National Jute Manufacturers Corporation Ltd.(NJMC) is a central public sector undertaking under the ownership of the Ministry of Textiles, Government of India. It is headquartered in Kolkata, West Bengal. It was incorporated under the Companies Act, 1956 with an objective to takeo ver six jute mills, the management of which was earlier taken over by the Government of India under the Industries (Development and Regulation) Act, 1951. At present NJMC is engaged in manufacturing of jute goods through its three running units, two units located at North North 24 Paragnas in West Bengal and one unit located at Katihar in Bihar. It has one subsidiary namely Birds Jute and Export Limited.

== History ==
The company formed through the nationalization of six jute mills, namely, Kinnison, Khardah, National, Alexandra, union, all in the state of West Bengal and RBHM Katihar in Bihar in 1980 is under the administrative control of Ministry of Textiles.

== Mills under NJMC ==
The company formed through the nationalization of six jute mills, namely, Kinnison, Khardah, National, Alexandra, union, all in the state of West Bengal and RBHM Katihar in Bihar in 1980 is under the administrative control of Ministry of Textiles.

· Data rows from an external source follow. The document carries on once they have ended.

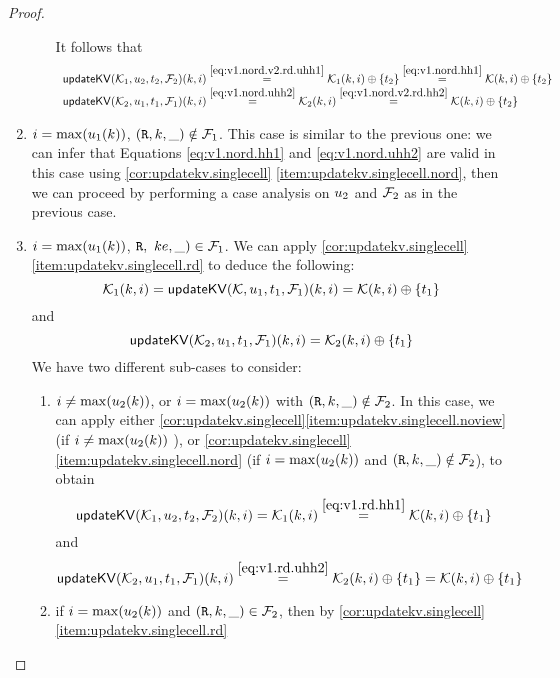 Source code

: \begin{proof}
\begin{enumerate}
\begin{enumerate}
\begin{equation}
\end{equation}
It follows that 
\[
\begin{array}{l}
\mathsf{updateKV}(\mathcal{K}_1, u_2, t_2, \mathcal{F}_2)(k, i) \stackrel{\eqref{eq:v1.nord.v2.rd.uhh1}}{=} \mathcal{K}_1(k, i) \oplus \{t_2 \} \stackrel{\eqref{eq:v1.nord.hh1}}{=} \mathcal{K}(k, i) \oplus \{t_2\}\\
\mathsf{updateKV}(\mathcal{K}_2,u_1, t_1,\mathcal{F}_1)(k, i) \stackrel{\eqref{eq:v1.nord.uhh2}}{=} \mathcal{K}_2(k, i) \stackrel{\eqref{eq:v1.nord.v2.rd.hh2}}{=} \mathcal{K}(k, i) \oplus \{t_2\}
\end{array}
\]
\end{enumerate}
\item $i = \max(u_1(k))$, $(\texttt{R}, k, \_) \notin \mathcal{F}_1$. This case is similar to the previous one: we can infer 
that Equations \eqref{eq:v1.nord.hh1} and \eqref{eq:v1.nord.uhh2} are valid in this case using \cref{cor:updatekv.singlecell}
\eqref{item:updatekv.singlecell.nord}, then we can proceed by performing a case analysis on $u_2$ and $\mathcal{F}_2$ as in the previous case.
\item $i = \max(u_1(k))$, $\texttt{R},\ ke, \_) \in \mathcal{F}_1$. We can apply \cref{cor:updatekv.singlecell}\eqref{item:updatekv.singlecell.rd} 
to deduce the following: 
\begin{equation}
\mathcal{K}_1(k, i) = \mathsf{updateKV}(\mathcal{K}, u_1, t_1, \mathcal{F}_1)(k, i) = \mathcal{K}(k, i) \oplus \{t_1\}
\label{eq:v1.rd.hh1}
\end{equation}
and
\begin{equation}
\mathsf{updateKV}(\mathcal{K}_2, u_1, t_1, \mathcal{F}_1)(k, i) = \mathcal{K}_2(k, i) \oplus \{t_1\}
\label{eq:v1.rd.uhh2}
\end{equation}
We have two different sub-cases to consider: 
\begin{enumerate}
\item $i \neq \max(u_2(k))$, or $i = \max(u_2(k))$ with $(\texttt{R},k,\_) \notin \mathcal{F}_2$. In this case, we can apply either 
\cref{cor:updatekv.singlecell}\eqref{item:updatekv.singlecell.noview} (if $i \neq \max(u_2(k))$ ), or 
\cref{cor:updatekv.singlecell} \eqref{item:updatekv.singlecell.nord} (if $i = \max(u_2(k))$ and $(\texttt{R}, k, \_) \notin \mathcal{F}_2$), 
to obtain 
\[
\mathsf{updateKV}(\mathcal{K}_1, u_2, t_2, \mathcal{F}_2)(k, i) = \mathcal{K}_1(k, i) \stackrel{\eqref{eq:v1.rd.hh1}}{=} \mathcal{K}(k, i) \oplus \{t_1\}
\]
and
\[
\mathsf{updateKV}(\mathcal{K}_2, u_1, t_1, \mathcal{F}_1)(k, i) \stackrel{\eqref{eq:v1.rd.uhh2}}{=} \mathcal{K}_2(k, i) \oplus \{ t_1 \} = 
\mathcal{K}(k, i) \oplus \{ t_1 \}
\]
\item if $i = \max(u_2(k))$ and $(\texttt{R}, k, \_) \in \mathcal{F}_2$, then by \cref{cor:updatekv.singlecell}\eqref{item:updatekv.singlecell.rd} 

\end{enumerate}
\end{enumerate}
\end{proof}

The 6 mills under the NJMC are as follows:

| Name of the Company | Status |
|---|---|
| National Company Limited | Closed |
| Alexandra Jute Mills Limited | Closed |
| Union Jute Company Limited | Closed |
| Khardah Company Limited | Closed |
| The Kinnison Jute Mills Company Limited | Closed |
| RBHM Jute Mills Private Limited | Closed |

== Products ==
Jute products are diverse, from gunny bags to home decor. Some examples include, B Twill sacking cloth, water repellent geo-textiles, floor mats, carpets, Tiffin Bag, Bottle Bag, Ring Bag, 3 Fold Purse etc.

==Financial losses and restructuring==
Due to financial losses the company was referred to the BIFR in August 1992. On 19 March 2010, the Cabinet finally approved the revival of NJMC Ltd. and on 31 March 2011, BIFR approved the revival scheme of NJMC Ltd.

The implementation of the revival scheme was supported by resuming operation in RBHM unit in January 2011 and was followed by re-opening of Kinnison and Khardah mills in September 2011.

The Company has taken many new initiatives including Adoption & Implementation of Modernization Scheme, Implementation of Innovation Scheme like Baxterisation of Spinning Frames, Introduction of Production contracts in place of labour contracts, Procurement of Modern Machinery like Spreaders, 4 ¾ inch SD Spinning Frames. All the three operating Mills have restarted production.

In Aug 2013, decision was taken to select Transaction Advisor for conceptualizing the alternative plan for utilization of surplus land of NJMC Limited. NJMC is looking for its diversification of Jute Products in light of the global consensus in green revolution & eco-friendly products.

==Closure==
The Union Cabinet, at a meeting held on 10 October 2018, chaired by Prime Minister Narendra Modi, gave the green signal for the closure of National Jute Manufacturers Corporation Ltd. (NJMC) along with its subsidiary Birds Jute and Exporters Ltd. (BJEL). NJMC had been incurring losses for several years and was under reference to BIFR since 1993. The Mills of NJMC which were proposed for revival, namely, Kinnison Mill at Titagarh, Khardah Mill at Khardah and RBHM Mill at Katihar were under suspension since August, 2016.